- Opening Delimiter -
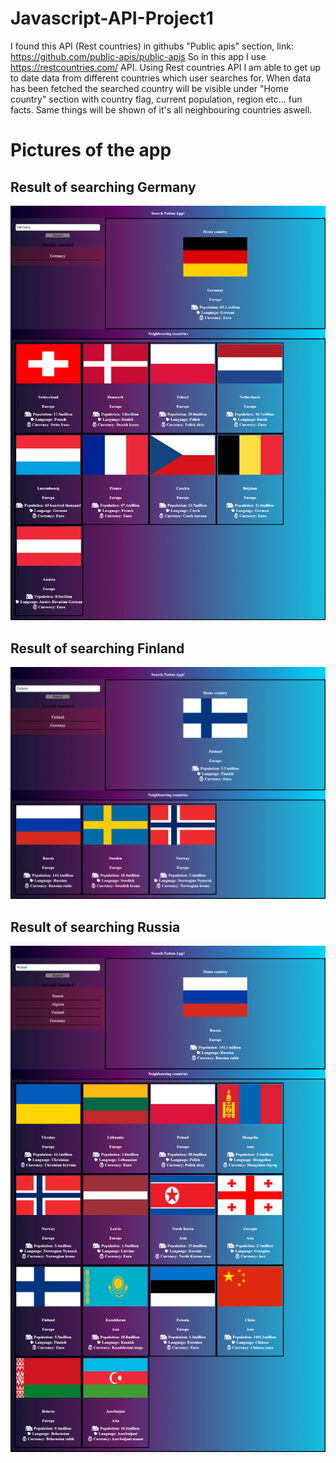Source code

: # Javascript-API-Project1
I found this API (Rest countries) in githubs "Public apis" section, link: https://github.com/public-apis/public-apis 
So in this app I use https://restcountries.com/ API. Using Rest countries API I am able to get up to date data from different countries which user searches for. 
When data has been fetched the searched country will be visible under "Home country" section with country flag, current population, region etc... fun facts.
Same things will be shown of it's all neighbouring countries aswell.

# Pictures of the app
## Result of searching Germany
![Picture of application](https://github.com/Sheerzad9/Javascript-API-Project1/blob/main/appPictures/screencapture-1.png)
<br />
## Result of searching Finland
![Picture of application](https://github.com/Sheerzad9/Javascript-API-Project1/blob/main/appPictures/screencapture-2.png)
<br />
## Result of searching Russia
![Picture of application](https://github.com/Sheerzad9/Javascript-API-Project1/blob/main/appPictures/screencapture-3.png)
- Closing Delimiter -
- Opening Delimiter -
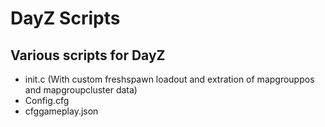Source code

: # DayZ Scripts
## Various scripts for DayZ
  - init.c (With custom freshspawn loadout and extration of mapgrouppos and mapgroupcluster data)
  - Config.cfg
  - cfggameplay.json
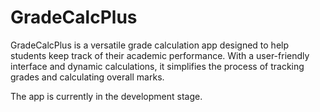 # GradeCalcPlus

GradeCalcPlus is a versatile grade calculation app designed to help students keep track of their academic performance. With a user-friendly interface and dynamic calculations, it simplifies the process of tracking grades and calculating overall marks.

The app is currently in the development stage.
- Closing Delimiter -
What this task involves: Please copy out each line of the material that holds the string "data".

Problem solution:
So in this app I use https://restcountries.com/ API. Using Rest countries API I am able to get up to date data from different countries which user searches for. 
When data has been fetched the searched country will be visible under "Home country" section with country flag, current population, region etc... fun facts.
  - init.c (With custom freshspawn loadout and extration of mapgrouppos and mapgroupcluster data)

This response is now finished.